## Available data:
# # #

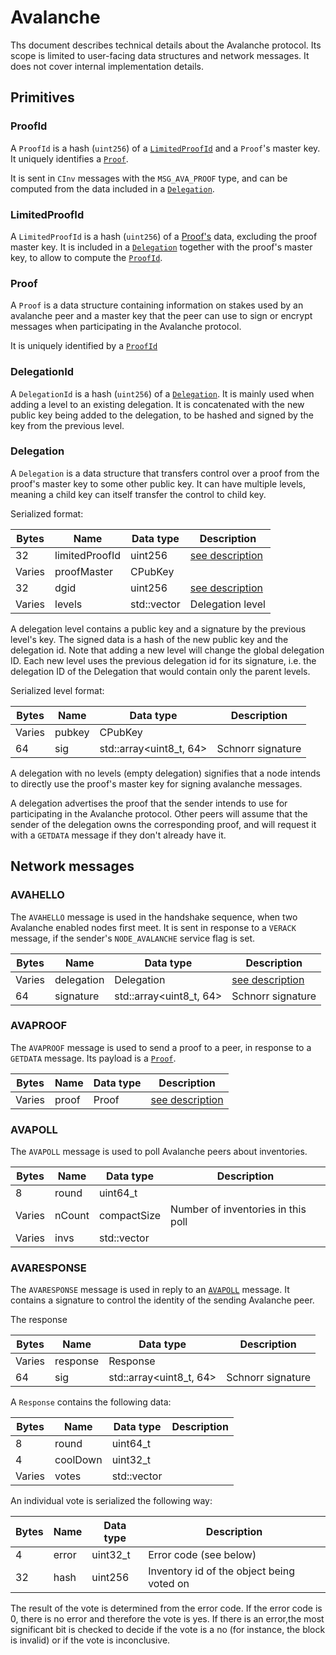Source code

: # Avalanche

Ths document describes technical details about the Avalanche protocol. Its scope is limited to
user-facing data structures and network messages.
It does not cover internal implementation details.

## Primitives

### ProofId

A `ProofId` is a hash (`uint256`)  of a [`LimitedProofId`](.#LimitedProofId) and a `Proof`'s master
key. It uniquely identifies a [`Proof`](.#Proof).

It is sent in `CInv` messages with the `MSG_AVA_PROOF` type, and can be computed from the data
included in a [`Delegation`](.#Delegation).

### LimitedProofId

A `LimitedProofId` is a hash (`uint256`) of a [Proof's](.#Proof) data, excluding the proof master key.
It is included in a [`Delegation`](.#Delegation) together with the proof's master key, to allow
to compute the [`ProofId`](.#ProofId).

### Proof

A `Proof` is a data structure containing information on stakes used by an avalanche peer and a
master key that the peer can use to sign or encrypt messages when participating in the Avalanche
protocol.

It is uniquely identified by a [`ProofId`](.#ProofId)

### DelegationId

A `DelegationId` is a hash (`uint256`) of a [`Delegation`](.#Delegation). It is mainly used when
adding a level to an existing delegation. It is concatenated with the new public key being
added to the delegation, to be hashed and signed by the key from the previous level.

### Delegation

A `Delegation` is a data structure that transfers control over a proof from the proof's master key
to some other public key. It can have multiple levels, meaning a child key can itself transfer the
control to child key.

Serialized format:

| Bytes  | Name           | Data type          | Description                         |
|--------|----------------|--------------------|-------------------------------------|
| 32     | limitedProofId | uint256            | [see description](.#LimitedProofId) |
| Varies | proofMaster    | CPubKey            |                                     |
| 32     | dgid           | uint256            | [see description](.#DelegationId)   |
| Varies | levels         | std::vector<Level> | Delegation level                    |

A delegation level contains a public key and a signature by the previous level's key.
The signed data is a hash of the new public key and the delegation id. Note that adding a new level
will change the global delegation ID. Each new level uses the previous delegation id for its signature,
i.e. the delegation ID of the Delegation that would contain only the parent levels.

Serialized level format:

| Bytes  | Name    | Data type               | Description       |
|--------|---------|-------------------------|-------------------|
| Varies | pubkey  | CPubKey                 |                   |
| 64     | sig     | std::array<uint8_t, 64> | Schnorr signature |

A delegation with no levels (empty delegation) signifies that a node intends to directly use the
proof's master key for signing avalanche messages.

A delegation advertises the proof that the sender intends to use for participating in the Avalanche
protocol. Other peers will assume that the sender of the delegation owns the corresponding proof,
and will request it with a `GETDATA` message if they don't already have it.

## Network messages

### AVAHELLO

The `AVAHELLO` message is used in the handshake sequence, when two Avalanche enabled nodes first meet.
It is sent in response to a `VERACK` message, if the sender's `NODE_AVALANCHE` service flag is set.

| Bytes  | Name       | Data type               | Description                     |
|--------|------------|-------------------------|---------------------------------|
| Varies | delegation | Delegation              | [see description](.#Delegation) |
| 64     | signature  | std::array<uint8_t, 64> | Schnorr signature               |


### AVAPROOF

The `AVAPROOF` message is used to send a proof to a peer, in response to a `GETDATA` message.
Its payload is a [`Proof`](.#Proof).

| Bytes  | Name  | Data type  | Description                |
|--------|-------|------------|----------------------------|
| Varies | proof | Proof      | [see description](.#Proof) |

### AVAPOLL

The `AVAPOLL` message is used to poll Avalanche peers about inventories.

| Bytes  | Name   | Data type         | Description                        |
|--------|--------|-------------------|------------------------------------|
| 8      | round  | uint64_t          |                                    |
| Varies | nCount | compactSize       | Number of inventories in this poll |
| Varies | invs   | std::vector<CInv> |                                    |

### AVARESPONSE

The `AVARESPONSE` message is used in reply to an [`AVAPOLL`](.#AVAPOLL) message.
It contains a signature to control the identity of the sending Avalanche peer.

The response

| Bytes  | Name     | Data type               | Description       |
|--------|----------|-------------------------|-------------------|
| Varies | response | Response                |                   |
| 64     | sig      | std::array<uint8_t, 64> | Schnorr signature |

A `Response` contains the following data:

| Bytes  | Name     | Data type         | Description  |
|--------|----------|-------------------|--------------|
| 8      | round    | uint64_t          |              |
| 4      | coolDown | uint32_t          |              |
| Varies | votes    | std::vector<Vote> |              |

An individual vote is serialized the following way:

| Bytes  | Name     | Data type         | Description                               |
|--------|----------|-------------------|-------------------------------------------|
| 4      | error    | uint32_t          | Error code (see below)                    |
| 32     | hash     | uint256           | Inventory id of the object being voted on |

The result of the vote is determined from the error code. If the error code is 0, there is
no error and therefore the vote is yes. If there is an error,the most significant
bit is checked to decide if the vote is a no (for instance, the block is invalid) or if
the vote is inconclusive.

# # #

## What to work on:
Return, unchanged, the lines from the first line of the material through the line that holds "Varies | proofMaster", inclusive, omitting pictures.

## Result of this exercise:
Source code

: # Avalanche

Ths document describes technical details about the Avalanche protocol. Its scope is limited to
user-facing data structures and network messages.
It does not cover internal implementation details.

## Primitives

### ProofId

A `ProofId` is a hash (`uint256`)  of a [`LimitedProofId`](.#LimitedProofId) and a `Proof`'s master
key. It uniquely identifies a [`Proof`](.#Proof).

It is sent in `CInv` messages with the `MSG_AVA_PROOF` type, and can be computed from the data
included in a [`Delegation`](.#Delegation).

### LimitedProofId

A `LimitedProofId` is a hash (`uint256`) of a [Proof's](.#Proof) data, excluding the proof master key.
It is included in a [`Delegation`](.#Delegation) together with the proof's master key, to allow
to compute the [`ProofId`](.#ProofId).

### Proof

A `Proof` is a data structure containing information on stakes used by an avalanche peer and a
master key that the peer can use to sign or encrypt messages when participating in the Avalanche
protocol.

It is uniquely identified by a [`ProofId`](.#ProofId)

### DelegationId

A `DelegationId` is a hash (`uint256`) of a [`Delegation`](.#Delegation). It is mainly used when
adding a level to an existing delegation. It is concatenated with the new public key being
added to the delegation, to be hashed and signed by the key from the previous level.

### Delegation

A `Delegation` is a data structure that transfers control over a proof from the proof's master key
to some other public key. It can have multiple levels, meaning a child key can itself transfer the
control to child key.

Serialized format:

| Bytes  | Name           | Data type          | Description                         |
|--------|----------------|--------------------|-------------------------------------|
| 32     | limitedProofId | uint256            | [see description](.#LimitedProofId) |
| Varies | proofMaster    | CPubKey            |                                     |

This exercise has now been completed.